Despite nearly a decade of routine use, the optimal imaging protocol for [⁶⁸ Ga]Ga-PSMA-11 PET/CT remains elusive. Given the improvement in lesion contrast (TBR) and SNR, rather than acquiring images at 1 h p.i., delayed acquisition might be preferable with new-generation LAFOV scanners. We note that later acquisition is recommended for other ¹⁸F-labelled PSMA-radiotracers, such as [¹⁸F]PSMA-1007 where 2 h p.i. is favoured [26] and where 2 h imaging may be valuable for [¹⁸F]DCFPyl [27].

Our short report is limited by the small patient numbers and represents our first experiences in this regard with this new scanner. Although readers were blinded to clinical details and scans were read in randomised order, recall bias cannot be excluded, although this case series does not seek to present a systematic evaluation but rather to demonstrate the feasibility of later image acquisition and imaging quality achievable on a state-of-the-art LAFOV system as a report of first clinical experiences with the first scanner of this type.

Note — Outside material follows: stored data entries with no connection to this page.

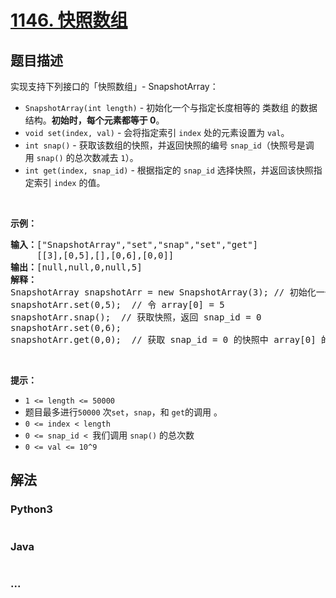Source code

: # [1146. 快照数组](https://leetcode-cn.com/problems/snapshot-array)



## 题目描述

<!-- 这里写题目描述 -->

<p>实现支持下列接口的「快照数组」-&nbsp;SnapshotArray：</p>

<ul>
	<li><code>SnapshotArray(int length)</code>&nbsp;- 初始化一个与指定长度相等的 类数组 的数据结构。<strong>初始时，每个元素都等于</strong><strong>&nbsp;0</strong>。</li>
	<li><code>void set(index, val)</code>&nbsp;- 会将指定索引&nbsp;<code>index</code>&nbsp;处的元素设置为&nbsp;<code>val</code>。</li>
	<li><code>int snap()</code>&nbsp;- 获取该数组的快照，并返回快照的编号&nbsp;<code>snap_id</code>（快照号是调用&nbsp;<code>snap()</code>&nbsp;的总次数减去&nbsp;<code>1</code>）。</li>
	<li><code>int get(index, snap_id)</code>&nbsp;- 根据指定的&nbsp;<code>snap_id</code>&nbsp;选择快照，并返回该快照指定索引 <code>index</code>&nbsp;的值。</li>
</ul>

<p>&nbsp;</p>

<p><strong>示例：</strong></p>

<pre><strong>输入：</strong>[&quot;SnapshotArray&quot;,&quot;set&quot;,&quot;snap&quot;,&quot;set&quot;,&quot;get&quot;]
     [[3],[0,5],[],[0,6],[0,0]]
<strong>输出：</strong>[null,null,0,null,5]
<strong>解释：
</strong>SnapshotArray snapshotArr = new SnapshotArray(3); // 初始化一个长度为 3 的快照数组
snapshotArr.set(0,5);  // 令 array[0] = 5
snapshotArr.snap();  // 获取快照，返回 snap_id = 0
snapshotArr.set(0,6);
snapshotArr.get(0,0);  // 获取 snap_id = 0 的快照中 array[0] 的值，返回 5</pre>

<p>&nbsp;</p>

<p><strong>提示：</strong></p>

<ul>
	<li><code>1 &lt;= length&nbsp;&lt;= 50000</code></li>
	<li>题目最多进行<code>50000</code> 次<code>set</code>，<code>snap</code>，和&nbsp;<code>get</code>的调用 。</li>
	<li><code>0 &lt;= index&nbsp;&lt;&nbsp;length</code></li>
	<li><code>0 &lt;=&nbsp;snap_id &lt;&nbsp;</code>我们调用&nbsp;<code>snap()</code>&nbsp;的总次数</li>
	<li><code>0 &lt;=&nbsp;val &lt;= 10^9</code></li>
</ul>


## 解法

<!-- 这里可写通用的实现逻辑 -->

<!-- tabs:start -->

### **Python3**

<!-- 这里可写当前语言的特殊实现逻辑 -->

```python

```

### **Java**

<!-- 这里可写当前语言的特殊实现逻辑 -->

```java

```

### **...**

```

```

<!-- tabs:end -->
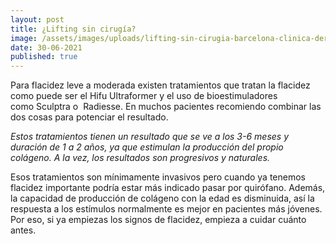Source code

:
 ```yaml
---
layout: post
title: ¿Lifting sin cirugía?
image: /assets/images/uploads/lifting-sin-cirugia-barcelona-clinica-dermabile.png
date: 30-06-2021
published: true
---
```

Para flacidez leve a moderada existen tratamientos que tratan la flacidez como puede ser el Hifu Ultraformer y el uso de bioestimuladores como Sculptra o  Radiesse. En muchos pacientes recomiendo combinar las dos cosas para potenciar el resultado.

*Estos tratamientos tienen un resultado que se ve a los 3-6 meses y duración de 1 a 2 años, ya que estimulan la producción del propio colágeno. A la vez, los resultados son progresivos y naturales.* 

Esos tratamientos son mínimamente invasivos pero cuando ya tenemos flacidez importante podría estar más indicado pasar por quirófano. Además, la capacidad de producción de colágeno con la edad es disminuida, así la respuesta a los estímulos normalmente es mejor en pacientes más jóvenes. Por eso, si ya empiezas los signos de flacidez, empieza a cuidar cuánto antes.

Although further systematic analyses are required to confirm our findings, we hypothesise that when using LAFOV systems, later acquisitions could be favoured in certain conditions. Future studies should evaluate other imaging time points, such as 2 h or 3 h p.i.

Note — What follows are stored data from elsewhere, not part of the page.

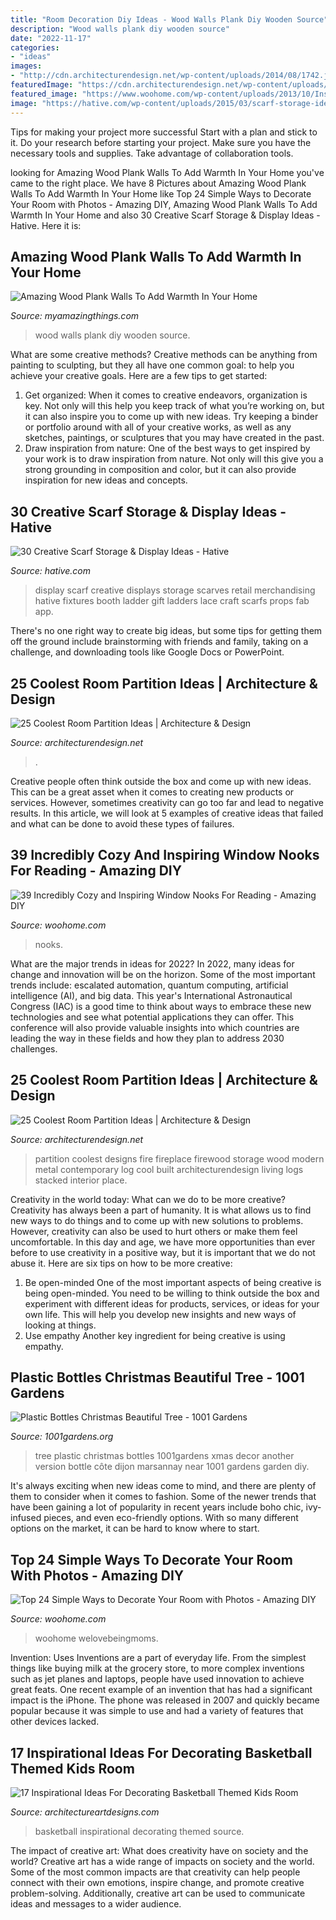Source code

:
 ```yaml
---
title: "Room Decoration Diy Ideas - Wood Walls Plank Diy Wooden Source"
description: "Wood walls plank diy wooden source"
date: "2022-11-17"
categories:
- "ideas"
images:
- "http://cdn.architecturendesign.net/wp-content/uploads/2014/08/1742.jpg"
featuredImage: "https://cdn.architecturendesign.net/wp-content/uploads/2014/08/559.jpg"
featured_image: "https://www.woohome.com/wp-content/uploads/2013/10/Inspiring-Window-Reading-Nook-17.jpg"
image: "https://hative.com/wp-content/uploads/2015/03/scarf-storage-ideas/18-creative-scarf-storage-and-display-ideas.jpg"
---
```



Tips for making your project more successful
Start with a plan and stick to it.
Do your research before starting your project.
Make sure you have the necessary tools and supplies.
Take advantage of collaboration tools.

	

		
looking for Amazing Wood Plank Walls To Add Warmth In Your Home you've came to the right place. We have 8 Pictures about Amazing Wood Plank Walls To Add Warmth In Your Home like Top 24 Simple Ways to Decorate Your Room with Photos - Amazing DIY, Amazing Wood Plank Walls To Add Warmth In Your Home and also 30 Creative Scarf Storage &amp; Display Ideas - Hative. Here it is:
		
    
## Amazing Wood Plank Walls To Add Warmth In Your Home

<img loading=lazy src="http://myamazingthings.com/wp-content/uploads/2017/07/diy-wooden-plank-wall-5.jpg" onerror="this.onerror=null;this.src='https://tse2.mm.bing.net/th?id=OIP.pPx-HbsnU6vskf4RoZyrjgHaJ3&amp;pid=15.1';" alt="Amazing Wood Plank Walls To Add Warmth In Your Home">

_Source: myamazingthings.com_

>wood walls plank diy wooden source. 

	

What are some creative methods?
Creative methods can be anything from painting to sculpting, but they all have one common goal: to help you achieve your creative goals. Here are a few tips to get started: 
1. Get organized: When it comes to creative endeavors, organization is key. Not only will this help you keep track of what you’re working on, but it can also inspire you to come up with new ideas. Try keeping a binder or portfolio around with all of your creative works, as well as any sketches, paintings, or sculptures that you may have created in the past. 
2. Draw inspiration from nature: One of the best ways to get inspired by your work is to draw inspiration from nature. Not only will this give you a strong grounding in composition and color, but it can also provide inspiration for new ideas and concepts.

    
## 30 Creative Scarf Storage &amp; Display Ideas - Hative

<img loading=lazy src="https://hative.com/wp-content/uploads/2015/03/scarf-storage-ideas/18-creative-scarf-storage-and-display-ideas.jpg" onerror="this.onerror=null;this.src='https://tse1.mm.bing.net/th?id=OIP.c5J0HupbKDhjwNlEKR3-MwHaMY&amp;pid=15.1';" alt="30 Creative Scarf Storage &amp; Display Ideas - Hative">

_Source: hative.com_

>display scarf creative displays storage scarves retail merchandising hative fixtures booth ladder gift ladders lace craft scarfs props fab app. 

	

There's no one right way to create big ideas, but some tips for getting them off the ground include brainstorming with friends and family, taking on a challenge, and downloading tools like Google Docs or PowerPoint.

    
## 25 Coolest Room Partition Ideas | Architecture &amp; Design

<img loading=lazy src="https://cdn.architecturendesign.net/wp-content/uploads/2014/08/559.jpg" onerror="this.onerror=null;this.src='https://tse1.mm.bing.net/th?id=OIP.ezvH4qoRj1glBCBnrbwgYgHaLH&amp;pid=15.1';" alt="25 Coolest Room Partition Ideas | Architecture &amp; Design">

_Source: architecturendesign.net_

>. 

	

Creative people often think outside the box and come up with new ideas. This can be a great asset when it comes to creating new products or services. However, sometimes creativity can go too far and lead to negative results. In this article, we will look at 5 examples of creative ideas that failed and what can be done to avoid these types of failures.

    
## 39 Incredibly Cozy And Inspiring Window Nooks For Reading - Amazing DIY

<img loading=lazy src="https://www.woohome.com/wp-content/uploads/2013/10/Inspiring-Window-Reading-Nook-17.jpg" onerror="this.onerror=null;this.src='https://tse3.mm.bing.net/th?id=OIP.rC1YXZad2Y4mqAVXE5ultgHaJ4&amp;pid=15.1';" alt="39 Incredibly Cozy and Inspiring Window Nooks For Reading - Amazing DIY">

_Source: woohome.com_

>nooks. 

	

What are the major trends in ideas for 2022?
In 2022, many ideas for change and innovation will be on the horizon. Some of the most important trends include: escalated automation, quantum computing, artificial intelligence (AI), and big data. 
This year's International Astronautical Congress (IAC) is a good time to think about ways to embrace these new technologies and see what potential applications they can offer. This conference will also provide valuable insights into which countries are leading the way in these fields and how they plan to address 2030 challenges.

    
## 25 Coolest Room Partition Ideas | Architecture &amp; Design

<img loading=lazy src="http://cdn.architecturendesign.net/wp-content/uploads/2014/08/1742.jpg" onerror="this.onerror=null;this.src='https://tse3.mm.bing.net/th?id=OIP.ovTblCgTk6jpb7B_ULeNwAHaLI&amp;pid=15.1';" alt="25 Coolest Room Partition Ideas | Architecture &amp; Design">

_Source: architecturendesign.net_

>partition coolest designs fire fireplace firewood storage wood modern metal contemporary log cool built architecturendesign living logs stacked interior place. 

	

Creativity in the world today: What can we do to be more creative?
Creativity has always been a part of humanity. It is what allows us to find new ways to do things and to come up with new solutions to problems. However, creativity can also be used to hurt others or make them feel uncomfortable. In this day and age, we have more opportunities than ever before to use creativity in a positive way, but it is important that we do not abuse it. Here are six tips on how to be more creative: 
1. Be open-minded
One of the most important aspects of being creative is being open-minded. You need to be willing to think outside the box and experiment with different ideas for products, services, or ideas for your own life. This will help you develop new insights and new ways of looking at things. 
2. Use empathy
Another key ingredient for being creative is using empathy.

    
## Plastic Bottles Christmas Beautiful Tree - 1001 Gardens

<img loading=lazy src="https://www.1001gardens.org/wp-content/uploads/2014/12/xmas-tree1.jpg" onerror="this.onerror=null;this.src='https://tse4.mm.bing.net/th?id=OIP.le-aOzNYTF6HNJJ0qDGDLwHaJ4&amp;pid=15.1';" alt="Plastic Bottles Christmas Beautiful Tree - 1001 Gardens">

_Source: 1001gardens.org_

>tree plastic christmas bottles 1001gardens xmas decor another version bottle côte dijon marsannay near 1001 gardens garden diy. 

	

It's always exciting when new ideas come to mind, and there are plenty of them to consider when it comes to fashion. Some of the newer trends that have been gaining a lot of popularity in recent years include boho chic, ivy-infused pieces, and even eco-friendly options. With so many different options on the market, it can be hard to know where to start.

    
## Top 24 Simple Ways To Decorate Your Room With Photos - Amazing DIY

<img loading=lazy src="https://www.woohome.com/wp-content/uploads/2015/02/photo-decor-woohome-18.jpg" onerror="this.onerror=null;this.src='https://tse1.mm.bing.net/th?id=OIP.KQL7hglpElxrjUWjT-BFGAHaLG&amp;pid=15.1';" alt="Top 24 Simple Ways to Decorate Your Room with Photos - Amazing DIY">

_Source: woohome.com_

>woohome welovebeingmoms. 

	

Invention: Uses
Inventions are a part of everyday life. From the simplest things like buying milk at the grocery store, to more complex inventions such as jet planes and laptops, people have used innovation to achieve great feats. 
One recent example of an invention that has had a significant impact is the iPhone. The phone was released in 2007 and quickly became popular because it was simple to use and had a variety of features that other devices lacked.

    
## 17 Inspirational Ideas For Decorating Basketball Themed Kids Room

<img loading=lazy src="https://www.architectureartdesigns.com/wp-content/uploads/2016/11/10-33.jpg" onerror="this.onerror=null;this.src='https://tse2.mm.bing.net/th?id=OIP.dkQDcR-W1qXc0JK5J5Z-DQHaLD&amp;pid=15.1';" alt="17 Inspirational Ideas For Decorating Basketball Themed Kids Room">

_Source: architectureartdesigns.com_

>basketball inspirational decorating themed source. 

	

The impact of creative art: What does creativity have on society and the world?
Creative art has a wide range of impacts on society and the world. Some of the most common impacts are that creativity can help people connect with their own emotions, inspire change, and promote creative problem-solving. Additionally, creative art can be used to communicate ideas and messages to a wider audience.

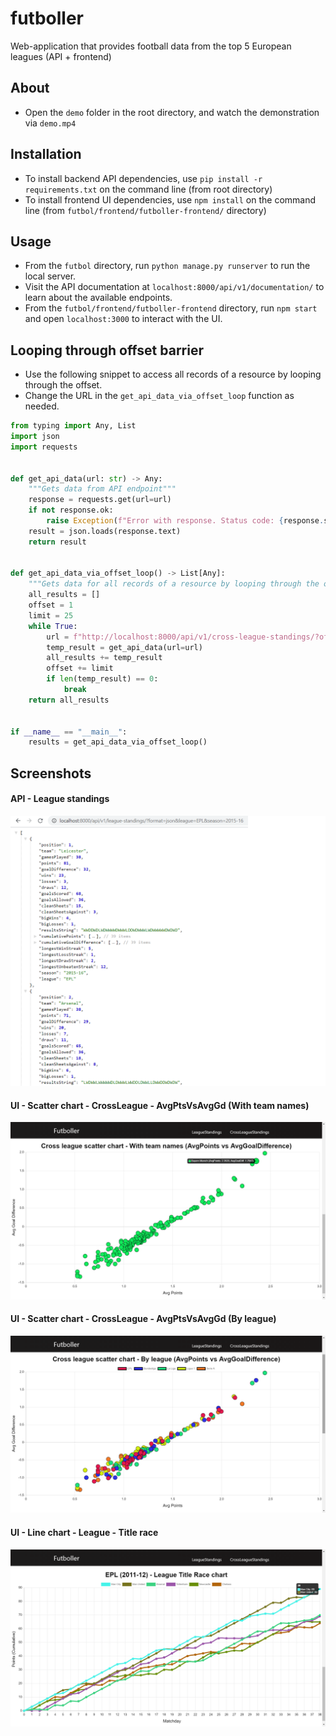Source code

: # futboller
Web-application that provides football data from the top 5 European leagues (API + frontend)

## About
- Open the `demo` folder in the root directory, and watch the demonstration via `demo.mp4`

## Installation
- To install backend API dependencies, use `pip install -r requirements.txt` on the command line (from root directory)
- To install frontend UI dependencies, use `npm install` on the command line (from `futbol/frontend/futboller-frontend/` directory)

## Usage
- From the `futbol` directory, run `python manage.py runserver` to run the local server.
- Visit the API documentation at `localhost:8000/api/v1/documentation/` to learn about the available endpoints.
- From the `futbol/frontend/futboller-frontend` directory, run `npm start` and open `localhost:3000` to interact with the UI.

## Looping through offset barrier
- Use the following snippet to access all records of a resource by looping through the offset.
- Change the URL in the `get_api_data_via_offset_loop` function as needed.
```python
from typing import Any, List
import json
import requests


def get_api_data(url: str) -> Any:
    """Gets data from API endpoint"""
    response = requests.get(url=url)
    if not response.ok:
        raise Exception(f"Error with response. Status code: {response.status_code}. URL: {url}")
    result = json.loads(response.text)
    return result


def get_api_data_via_offset_loop() -> List[Any]:
    """Gets data for all records of a resource by looping through the offset"""
    all_results = []
    offset = 1
    limit = 25
    while True:
        url = f"http://localhost:8000/api/v1/cross-league-standings/?offset={offset}&limit={limit}"
        temp_result = get_api_data(url=url)
        all_results += temp_result
        offset += limit
        if len(temp_result) == 0:
            break
    return all_results


if __name__ == "__main__":
    results = get_api_data_via_offset_loop()
```

## Screenshots
#### API - League standings
![API - League standings](screenshots/API-LeagueStandings.png)

#### UI - Scatter chart - CrossLeague - AvgPtsVsAvgGd (With team names)
![UI - Cross leagues scatter chart](screenshots/UI-ScatterChart-CrossLeague-AvgPtsVsAvgGd-WithTeamNames.png)

#### UI - Scatter chart - CrossLeague - AvgPtsVsAvgGd (By league)
![UI - Cross leagues scatter chart (By league)](screenshots/UI-ScatterChart-CrossLeague-AvgPtsVsAvgGd-ByLeague.png)

#### UI - Line chart - League - Title race
![UI - League Title Race line chart](screenshots/UI-LineChart-League-TitleRace.png)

These initial data demonstrate that, when using a LAFOV scanner, not only are late acquisitions feasible with total acquisition times not exceeding those of a routine scan, but that improvements in terms of TBR and SNR are possible.

In this case series, late acquisition in tandem with a LAFOV PET/CT did not result in reduced imaging quality, however improved TBR and SNR at late imaging. High-quality imaging at a time point when nearly four half-lives for the radiotracer had elapsed was possible within clinically acceptable total acquisition times. These data show that later acquisition times for [⁶⁸ Ga]Ga-PSMA-11 may be preferable when performed on LAFOV systems.